The committee concluded that even if a student is caught illicitly possessing prescription study aids, there is no way to prove that they were using them to enhance their performance on a particular assignment.

Regardless of the committee’s ruling, Spahn’s objection raises an interesting question to George Mason University students this time of year.
Do study aids give us an unfair advantage over those who choose to rely on simple self-discipline?

Some may say that Spahn is nothing more than a bitter meddler who attempted to have his classmates prosecuted out of resentment.

While he put a great amount of time into preparing for the exam, the other students were enjoying themselves because they could simply take a pill to help them study effectively in a short amount of time.

Cheating? Not according to David Callahan, author of “The Cheating Culture: Why More Americans are Doing Wrong to Get Ahead.” Of prescription study aids, Callahan has said, “if you find a way to study more effectively, to master more information … what’s wrong with that?”
However, he also acknowledged that cases of students illegally obtaining the prescription are a separate issue.

Unfortunately for Spahn, no university has the time or resources to document which students are prescribed to amphetamines and drug test the ones who are not.

That being said, the debate is not over whether the nonprescription use of study aids is prosecutable, but rather over whether it is ethical.
Those of us who do utilize amphetamines, either by obtaining them from someone with a prescription or by increasing our own prescription dosage, often do not take into account students who do not have access to the drug or who refuse to give themselves an unfair advantage through illegal drug use.

Simultaneously, people like Spahn are unlikely concerned with the students who are unable to obtain a prescription for study aids and are struggling to keep one or more jobs while providing for family members or children and barely have enough time to sleep at night.

Should those people be prosecuted for taking a pill to ease their studying process a little, Bradley?

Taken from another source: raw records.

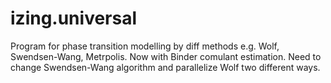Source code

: # izing.universal
Program for phase transition modelling by diff methods e.g. Wolf, Swendsen-Wang, Metrpolis. Now with Binder comulant estimation. Need to change Swendsen-Wang algorithm and parallelize Wolf two different ways. 
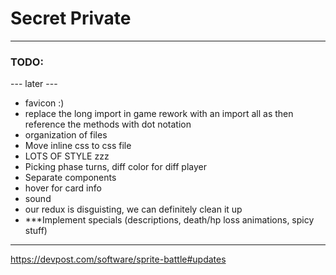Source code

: # Secret Private  
  
--------------------------------------------------------  
  
### TODO:  
--- later ---  
- favicon :)   
- replace the long import in game rework with an import all as <name> then reference the methods with dot notation
- organization of files  
- Move inline css to css file
- LOTS OF STYLE zzz  
- Picking phase turns, diff color for diff player  
- Separate components
- hover for card info  
- sound  
- our redux is disguisting, we can definitely clean it up  
- ***Implement specials (descriptions, death/hp loss animations, spicy stuff)  
  
--------------------------------------------------------     
    
https://devpost.com/software/sprite-battle#updates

Despite the endless possibility of arguments and opinions emanated from this issue, the fundamental question is why do we care?

A student should not be concerned with how the girl who sits behind him in math went about studying for the final; he should be concerned with how he went about it. The studying habits and grades of others do not affect us.

Yes, people will cheat but unless it is our work that they are taking credit for, what sense is there in making it our business to ensure the integrity of their schoolwork?

Attempting to have them prosecuted for dishonest methods of studying may lower their grade, but it will certainly not raise ours.

If prescription study aids are part of your studying method then that’s your prerogative, but if they’re not and you become aware of a student who used them receiving a higher grade than you, maybe you should’ve taken better notes.